- **What is being asked**
Return only those lines of the listing that hold the word "ciphertexts".
=== Begin Enclosure ===
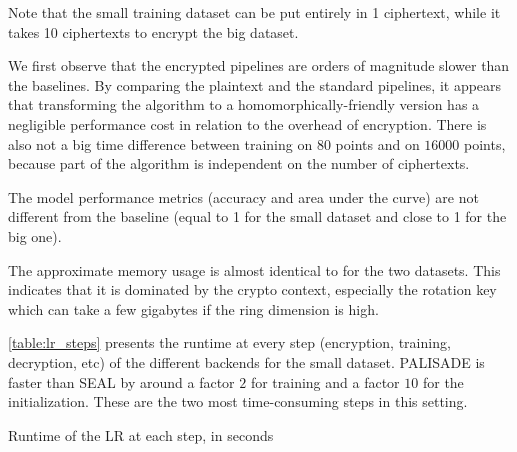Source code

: \documentclass[a4paper,11pt,oneside]{report}
\begin{document}
Note that the small training dataset can be put entirely in 1 ciphertext, while it takes 10 ciphertexts to encrypt the big dataset.

We first observe that the encrypted pipelines are orders of magnitude slower than the baselines.
By comparing the plaintext and the standard pipelines, it appears that transforming the algorithm to a homomorphically-friendly version has a negligible performance cost in relation to the overhead of encryption.
There is also not a big time difference between training on $80$ points and on $16000$ points, because part of the algorithm is independent on the number of ciphertexts.

The model performance metrics (accuracy and area under the curve) are not different from the baseline (equal to 1 for the small dataset and close to 1 for the big one).

The approximate memory usage is almost identical to for the two datasets.
This indicates that it is dominated by the crypto context, especially the rotation key which can take a few gigabytes if the ring dimension is high. 

\autoref{table:lr_steps} presents the runtime at every step (encryption, training, decryption, etc) of the different backends for the small dataset.
PALISADE is faster than SEAL by around a factor $2$ for training and a factor $10$ for the initialization. 
These are the two most time-consuming steps in this setting.

\begin{table}[h!]
  \begin{center}
    \caption{Runtime of the LR at each step, in seconds}
    \label{table:lr_steps}
  \end{center}
\end{table}
\end{document}
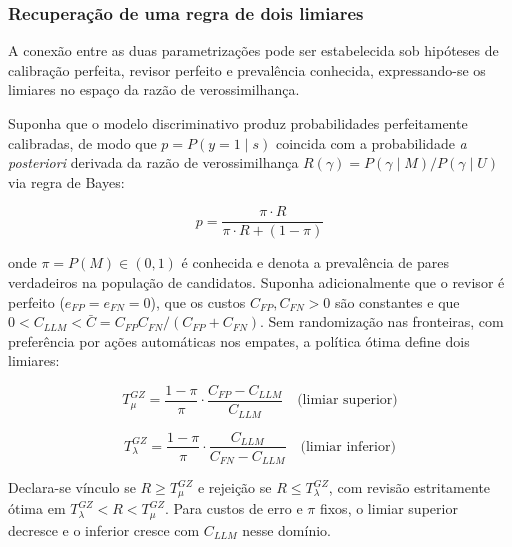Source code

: \subsubsection{Recuperação de uma regra de dois limiares}

A conexão entre as duas parametrizações pode ser estabelecida sob hipóteses de calibração perfeita, revisor perfeito e prevalência conhecida, expressando-se os limiares no espaço da razão de verossimilhança.

\begin{proposition}
\label{prop:threshold-recovery}
Suponha que o modelo discriminativo produz probabilidades perfeitamente calibradas, de modo que $p = P(y=1\mid s)$ coincida com a probabilidade \textit{a posteriori} derivada da razão de verossimilhança $R(\gamma) = P(\gamma\mid M)/P(\gamma\mid U)$ via regra de Bayes:

\[
p = \frac{\pi \cdot R}{\pi \cdot R + (1 - \pi)}
\]

onde $\pi = P(M)\in(0,1)$ é conhecida e denota a prevalência de pares verdadeiros na população de candidatos. Suponha adicionalmente que o revisor é perfeito ($e_{FP} = e_{FN} = 0$), que os custos $C_{FP},C_{FN}>0$ são constantes e que $0<C_{LLM}<\bar C=C_{FP}C_{FN}/(C_{FP}+C_{FN})$. Sem randomização nas fronteiras, com preferência por ações automáticas nos empates, a política ótima define dois limiares:

\[
T_\mu^{GZ} = \frac{1-\pi}{\pi} \cdot \frac{C_{FP} - C_{LLM}}{C_{LLM}} \quad \text{(limiar superior)}
\]

\[
T_\lambda^{GZ} = \frac{1-\pi}{\pi} \cdot \frac{C_{LLM}}{C_{FN} - C_{LLM}} \quad \text{(limiar inferior)}
\]

Declara-se vínculo se $R\ge T_\mu^{GZ}$ e rejeição se $R\le T_\lambda^{GZ}$, com revisão estritamente ótima em $T_\lambda^{GZ}<R<T_\mu^{GZ}$. Para custos de erro e $\pi$ fixos, o limiar superior decresce e o inferior cresce com $C_{LLM}$ nesse domínio.
\end{proposition}

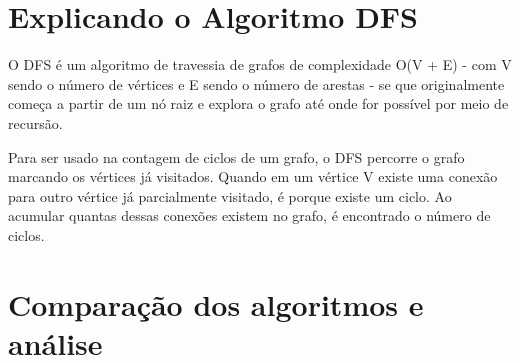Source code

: \documentclass[12pt]{article}
\begin{document}
\section{Explicando o Algoritmo DFS}
O DFS é um algoritmo de travessia de grafos de complexidade O(V + E) - com V sendo o número de 
vértices e E sendo o número de arestas - se que originalmente começa a partir de um nó raiz e 
explora o grafo até onde for possível por meio de recursão.

Para ser usado na contagem de ciclos de um grafo, o DFS percorre o grafo marcando os vértices 
já visitados. Quando em um vértice V existe uma conexão para outro vértice já parcialmente
visitado, é porque existe um ciclo. Ao acumular quantas dessas conexões existem no grafo,
é encontrado o número de ciclos.\vspace{10pt}

\section{Comparação dos algoritmos e análise}
\end{document}
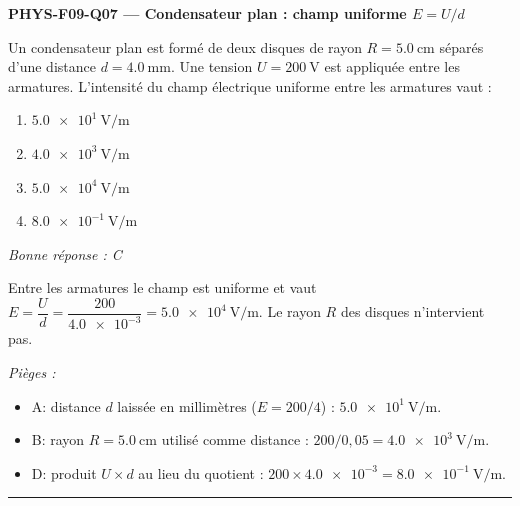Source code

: \documentclass[11pt,a4paper]{article}
\begin{document}
\noindent\textbf{PHYS-F09-Q07 --- Condensateur plan : champ uniforme $E=U/d$}\par
Un condensateur plan est formé de deux disques de rayon $R=\qty{5.0}{\centi\metre}$ séparés d'une distance $d=\qty{4.0}{\milli\metre}$. Une tension $U=\qty{200}{\volt}$ est appliquée entre les armatures. L'intensité du champ électrique uniforme entre les armatures vaut :
\begin{center}
\end{center}
\begin{enumerate}[label=\Alph*)]
\item $\qty{5.0e1}{\volt\per\metre}$
\item $\qty{4.0e3}{\volt\per\metre}$
\item $\qty{5.0e4}{\volt\per\metre}$
\item $\qty{8.0e-1}{\volt\per\metre}$
\end{enumerate}
\textit{Bonne réponse : C}\par
Entre les armatures le champ est uniforme et vaut $E=\dfrac{U}{d}=\dfrac{200}{\num{4.0e-3}}=\qty{5.0e4}{\volt\per\metre}$. Le rayon $R$ des disques n'intervient pas.\par
\textit{Pièges :}
\begin{itemize}
\item A: distance $d$ laissée en millimètres ($E=200/4$) : $\qty{5.0e1}{\volt\per\metre}$.
\item B: rayon $R=\qty{5.0}{\centi\metre}$ utilisé comme distance : $200/0{,}05=\qty{4.0e3}{\volt\per\metre}$.
\item D: produit $U\times d$ au lieu du quotient : $200\times\num{4.0e-3}=\qty{8.0e-1}{\volt\per\metre}$.
\end{itemize}
\vspace{8pt}\hrule\vspace{8pt}
\end{document}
=== End Enclosure ===
- **Final answer**
Note that the small training dataset can be put entirely in 1 ciphertext, while it takes 10 ciphertexts to encrypt the big dataset.
There is also not a big time difference between training on $80$ points and on $16000$ points, because part of the algorithm is independent on the number of ciphertexts.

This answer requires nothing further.